■ What you are asked to do:
Please reproduce, exactly and in full, the lines running from the one that contains "- Deserialize an" to the end of the entries.

■ Records contained in a dataset:
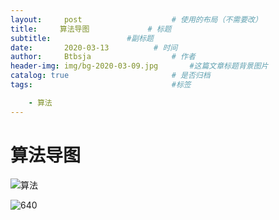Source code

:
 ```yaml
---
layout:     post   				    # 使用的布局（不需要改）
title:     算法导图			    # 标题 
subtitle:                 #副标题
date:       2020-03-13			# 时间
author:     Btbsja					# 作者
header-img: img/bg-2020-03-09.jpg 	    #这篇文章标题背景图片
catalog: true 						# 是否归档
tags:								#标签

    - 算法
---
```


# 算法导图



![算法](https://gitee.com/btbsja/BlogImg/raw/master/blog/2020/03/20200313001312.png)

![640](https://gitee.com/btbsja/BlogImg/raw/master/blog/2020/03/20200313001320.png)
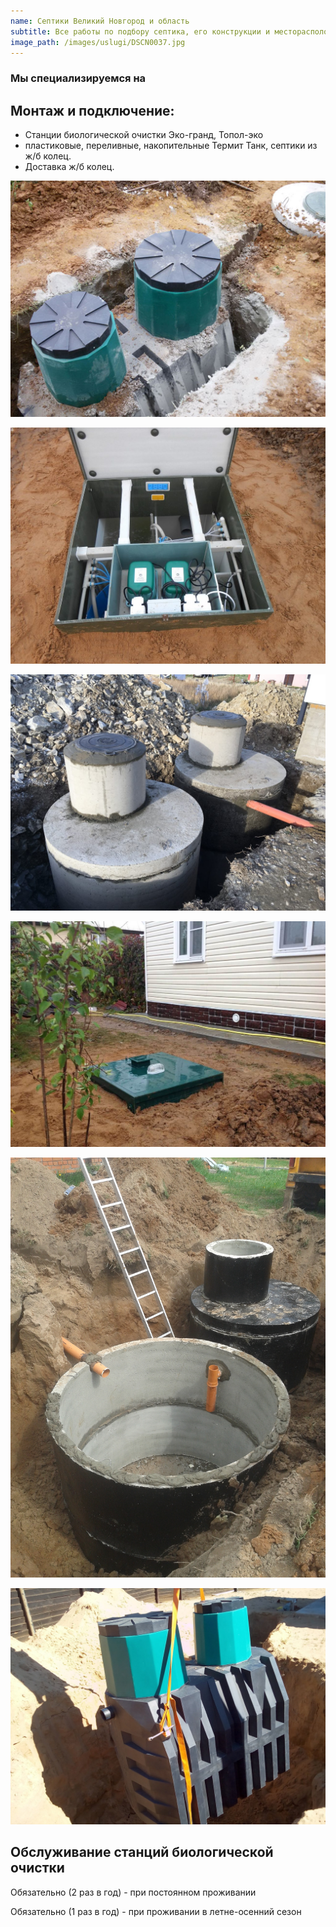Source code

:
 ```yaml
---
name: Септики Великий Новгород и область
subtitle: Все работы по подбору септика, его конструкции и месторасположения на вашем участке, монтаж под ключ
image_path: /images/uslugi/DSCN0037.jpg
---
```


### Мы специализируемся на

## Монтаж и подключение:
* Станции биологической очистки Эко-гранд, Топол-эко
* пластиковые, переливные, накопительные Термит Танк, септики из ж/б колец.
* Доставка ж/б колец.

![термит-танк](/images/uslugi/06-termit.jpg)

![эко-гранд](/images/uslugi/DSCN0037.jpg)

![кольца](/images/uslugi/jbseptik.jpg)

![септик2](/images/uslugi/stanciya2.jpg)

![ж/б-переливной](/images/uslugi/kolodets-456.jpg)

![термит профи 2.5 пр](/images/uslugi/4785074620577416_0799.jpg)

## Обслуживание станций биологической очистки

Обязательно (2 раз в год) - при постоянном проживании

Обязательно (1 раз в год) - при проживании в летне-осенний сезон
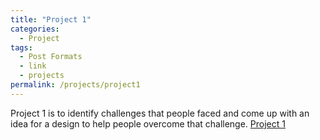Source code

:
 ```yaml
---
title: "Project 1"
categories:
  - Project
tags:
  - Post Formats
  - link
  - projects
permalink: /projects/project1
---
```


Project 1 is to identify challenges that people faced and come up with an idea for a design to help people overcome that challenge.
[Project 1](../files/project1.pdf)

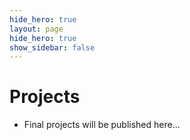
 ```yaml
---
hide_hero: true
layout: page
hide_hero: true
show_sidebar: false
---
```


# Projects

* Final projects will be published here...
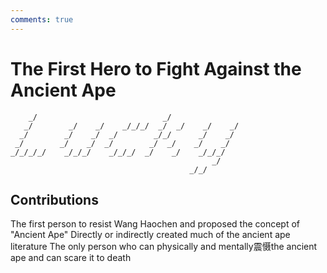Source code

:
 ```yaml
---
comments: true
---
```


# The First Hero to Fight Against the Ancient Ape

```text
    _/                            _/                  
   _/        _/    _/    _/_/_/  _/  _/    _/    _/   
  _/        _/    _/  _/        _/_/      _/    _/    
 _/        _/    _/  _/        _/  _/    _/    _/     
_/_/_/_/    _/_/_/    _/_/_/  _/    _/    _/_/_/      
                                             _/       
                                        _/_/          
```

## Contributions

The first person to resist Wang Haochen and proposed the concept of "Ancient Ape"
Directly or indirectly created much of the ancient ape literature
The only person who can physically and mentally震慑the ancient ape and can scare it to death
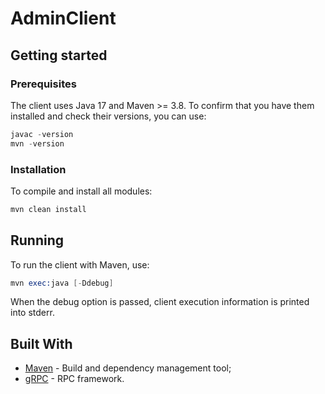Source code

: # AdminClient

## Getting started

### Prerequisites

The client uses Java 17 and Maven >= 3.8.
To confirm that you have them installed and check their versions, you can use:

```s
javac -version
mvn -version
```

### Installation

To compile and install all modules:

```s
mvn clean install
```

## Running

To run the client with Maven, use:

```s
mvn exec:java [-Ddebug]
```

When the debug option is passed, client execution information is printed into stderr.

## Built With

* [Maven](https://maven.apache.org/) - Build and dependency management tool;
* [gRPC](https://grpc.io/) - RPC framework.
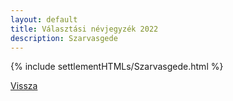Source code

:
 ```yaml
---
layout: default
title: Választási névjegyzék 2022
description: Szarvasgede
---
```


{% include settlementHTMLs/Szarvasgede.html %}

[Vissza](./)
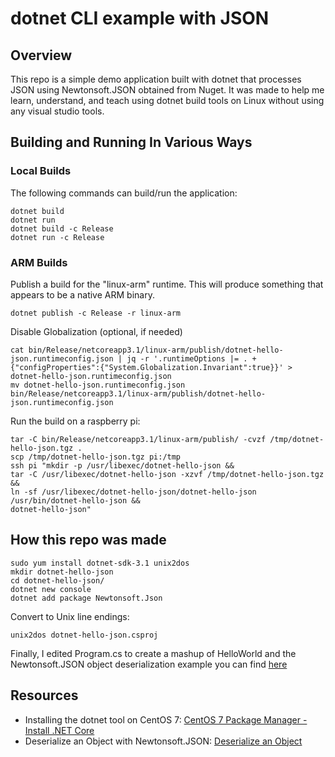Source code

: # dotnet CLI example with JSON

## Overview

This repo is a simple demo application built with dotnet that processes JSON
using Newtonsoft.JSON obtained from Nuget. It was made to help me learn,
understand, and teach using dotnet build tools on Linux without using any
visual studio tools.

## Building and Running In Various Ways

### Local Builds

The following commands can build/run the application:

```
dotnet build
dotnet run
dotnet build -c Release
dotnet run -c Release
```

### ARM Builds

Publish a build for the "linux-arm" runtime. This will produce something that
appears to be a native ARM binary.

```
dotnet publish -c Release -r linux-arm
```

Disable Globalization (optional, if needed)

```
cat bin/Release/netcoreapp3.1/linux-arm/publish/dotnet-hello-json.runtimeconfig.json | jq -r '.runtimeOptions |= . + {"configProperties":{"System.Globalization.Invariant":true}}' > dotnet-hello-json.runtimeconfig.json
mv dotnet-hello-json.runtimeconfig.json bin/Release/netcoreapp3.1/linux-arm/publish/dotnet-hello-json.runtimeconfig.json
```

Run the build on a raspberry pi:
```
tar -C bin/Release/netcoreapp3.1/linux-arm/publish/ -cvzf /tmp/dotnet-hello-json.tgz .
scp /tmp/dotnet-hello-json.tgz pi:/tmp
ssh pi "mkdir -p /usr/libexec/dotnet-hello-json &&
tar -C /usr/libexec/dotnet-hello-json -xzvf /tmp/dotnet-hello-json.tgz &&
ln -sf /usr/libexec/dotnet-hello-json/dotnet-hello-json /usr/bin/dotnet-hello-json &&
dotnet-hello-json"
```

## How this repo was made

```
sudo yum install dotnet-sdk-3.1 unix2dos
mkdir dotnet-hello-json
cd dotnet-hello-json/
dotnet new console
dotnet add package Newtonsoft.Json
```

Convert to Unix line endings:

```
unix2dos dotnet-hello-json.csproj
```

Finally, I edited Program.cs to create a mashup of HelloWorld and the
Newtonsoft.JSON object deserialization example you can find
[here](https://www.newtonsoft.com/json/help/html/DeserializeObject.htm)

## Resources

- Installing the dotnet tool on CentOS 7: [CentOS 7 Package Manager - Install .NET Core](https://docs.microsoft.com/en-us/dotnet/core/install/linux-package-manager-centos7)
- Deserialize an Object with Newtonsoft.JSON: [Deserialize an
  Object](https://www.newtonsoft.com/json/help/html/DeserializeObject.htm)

■ Exercise output:
- Deserialize an Object with Newtonsoft.JSON: [Deserialize an
  Object](https://www.newtonsoft.com/json/help/html/DeserializeObject.htm)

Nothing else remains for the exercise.